May 20 2021

RSA 2021: 4 Key Takeaways From Security's Biggest Event

From zero trust to business resilience and the talent gap, cybersecurity professionals have much to work on this year.

RSA 2021 has come to an end, but IT security professionals will spend the rest of the year striving to build on what they learned at the event to protect their networks with better defense systems and smarter security policies.

Here some of the key themes that emerged from one of the biggest cybersecurity events of the year:

Consumer Expectations Are Changing

Businesses scrambled to accelerate their digital transformation initiatives in 2020. They had to: Remote work and business closures forced organizations to lean on technology to maintain operations.

As more Americans get vaccinated and businesses reopen, however, returning to pre-pandemic operations is out of the question. Customers and employees have become accustomed to the flexibility of online shopping and banking, digital communication and remote working.

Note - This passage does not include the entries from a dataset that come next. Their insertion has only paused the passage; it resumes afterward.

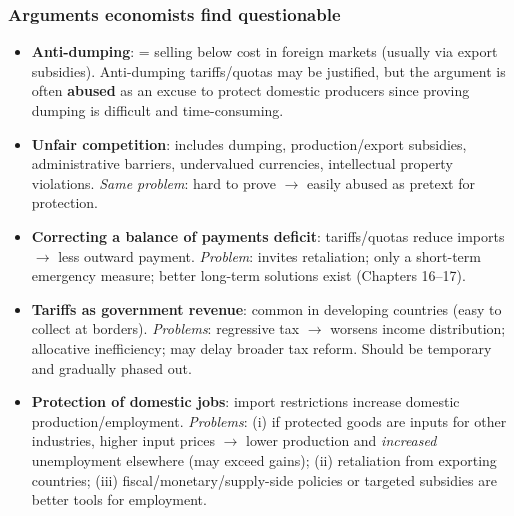 \subsubsection*{Arguments economists find questionable}
\begin{itemize}
  \item \textbf{Anti-dumping}:  = selling below cost in foreign markets (usually via export subsidies). Anti-dumping tariffs/quotas may be justified, but the argument is often \textbf{abused} as an excuse to protect domestic producers since proving dumping is difficult and time-consuming.
  \item \textbf{Unfair competition}: includes dumping, production/export subsidies, administrative barriers, undervalued currencies, intellectual property violations. \textit{Same problem}: hard to prove $\to$ easily abused as pretext for protection.
  \item \textbf{Correcting a balance of payments deficit}: tariffs/quotas reduce imports $\to$ less outward payment. \textit{Problem}: invites retaliation; only a short-term emergency measure; better long-term solutions exist (Chapters 16--17).
  \item \textbf{Tariffs as government revenue}: common in developing countries (easy to collect at borders). \textit{Problems}: regressive tax $\to$ worsens income distribution; allocative inefficiency; may delay broader tax reform. Should be temporary and gradually phased out.
  \item \textbf{Protection of domestic jobs}: import restrictions increase domestic production/employment. \textit{Problems}: (i) if protected goods are inputs for other industries, higher input prices $\to$ lower production and \textit{increased} unemployment elsewhere (may exceed gains); (ii) retaliation from exporting countries; (iii) fiscal/monetary/supply-side policies or targeted subsidies are better tools for employment.
\end{itemize}

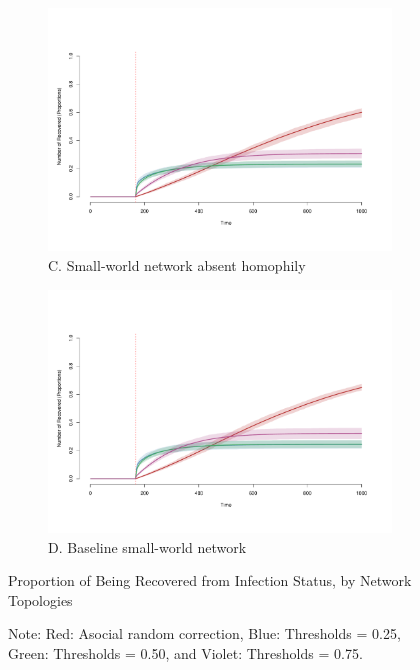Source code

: \documentclass[man, 12pt, a4paper, nolmodern, noextraspace]{apa6}
\begin{document}
\begin{figure}
    \vspace{1cm}
    \begin{subfigure}[t]{0.49\textwidth}
        \centering
        \includegraphics[trim={1.5cm 2.7cm 2cm 5cm}, clip, width=\linewidth]{draft/Fig3c.pdf} 
        \caption*{C. Small-world network absent homophily} \label{fig3:nohomophily}
    \end{subfigure}
    \hfill
    \begin{subfigure}[t]{0.49\textwidth}
        \centering
        \includegraphics[trim={1.5cm 2.7cm 2cm 5cm}, clip, width=\linewidth]{draft/Fig3d.pdf} 
        \caption*{D. Baseline small-world network} \label{fig3:smallworld}
    \end{subfigure}
    
    \vspace{1cm}
    \captionsetup{format=hang}
    \caption{Proportion of Being Recovered from Infection Status, by Network Topologies} 
    \label{fig:Figure3}
    \captionsetup{font=small}
    \caption*{Note: Red: Asocial random correction, Blue: Thresholds = 0.25, Green: Thresholds = 0.50, and Violet: Thresholds = 0.75.} 
\end{figure}
    
\end{document}
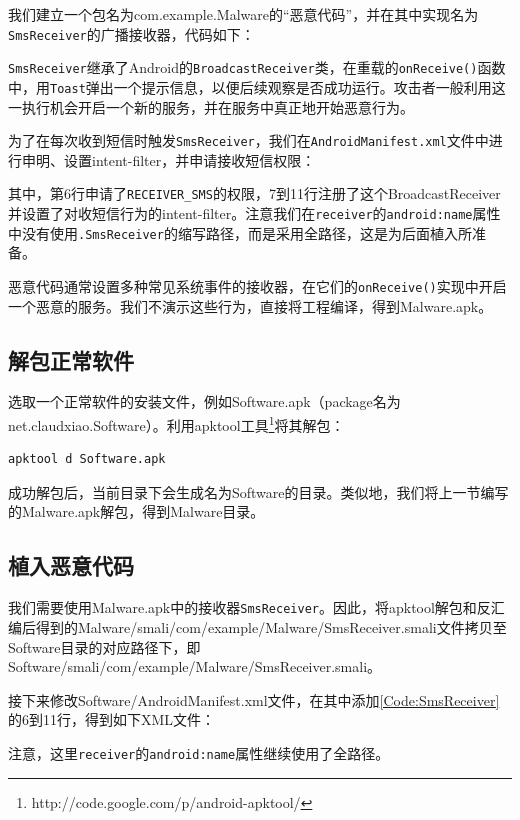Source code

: 我们建立一个包名为com.example.Malware的“恶意代码”，并在其中实现名为\lstinline!SmsReceiver!的广播接收器，代码如下：


\lstinline!SmsReceiver!继承了Android的\lstinline!BroadcastReceiver!类，在重载的\lstinline!onReceive()!函数中，用\lstinline!Toast!弹出一个提示信息，以便后续观察是否成功运行。攻击者一般利用这一执行机会开启一个新的服务，并在服务中真正地开始恶意行为。

为了在每次收到短信时触发\lstinline!SmsReceiver!，我们在\lstinline!AndroidManifest.xml!文件中进行申明、设置intent-filter，并申请接收短信权限：

其中，第6行申请了\lstinline!RECEIVER_SMS!的权限，7到11行注册了这个BroadcastReceiver并设置了对收短信行为的intent-filter。注意我们在\lstinline!receiver!的\lstinline!android:name!属性中没有使用\lstinline!.SmsReceiver!的缩写路径，而是采用全路径，这是为后面植入所准备。

恶意代码通常设置多种常见系统事件的接收器，在它们的\lstinline!onReceive()!实现中开启一个恶意的服务。我们不演示这些行为，直接将工程编译，得到Malware.apk。
\subsection{解包正常软件}
选取一个正常软件的安装文件，例如Software.apk（package名为net.claudxiao.Software）。利用apktool工具\footnote{http://code.google.com/p/android-apktool/}将其解包：
\begin{lstlisting}[language=bash, numbers=none]
apktool d Software.apk
\end{lstlisting}
成功解包后，当前目录下会生成名为Software的目录。类似地，我们将上一节编写的Malware.apk解包，得到Malware目录。
\subsection{植入恶意代码}
我们需要使用Malware.apk中的接收器\lstinline!SmsReceiver!。因此，将apktool解包和反汇编后得到的Malware/smali/com/example/Malware/SmsReceiver.smali文件拷贝至Software目录的对应路径下，即Software/smali/com/example/Malware/SmsReceiver.smali。

接下来修改Software/AndroidManifest.xml文件，在其中添加\ref{Code:SmsReceiver}的6到11行，得到如下XML文件：

注意，这里\lstinline!receiver!的\lstinline!android:name!属性继续使用了全路径。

Yet organizations will find that simply maintaining the same online operations they built this year, under the tightest deadlines and often with makeshift technology, will not do. Businesses will have to up their games on digital customer and worker experiences, said Laura Koetzle, a vice president and group director with the IT research firm Forrester.

“Among consumers, there was a certain amount of, ‘OK, it’s a pandemic, I get it,’ but they are going to quickly become less tolerant of that,” she said. “You’re going to have ensure that those experiences actually scale, work properly and deliver the same emotional resonance that those in-person experiences did.”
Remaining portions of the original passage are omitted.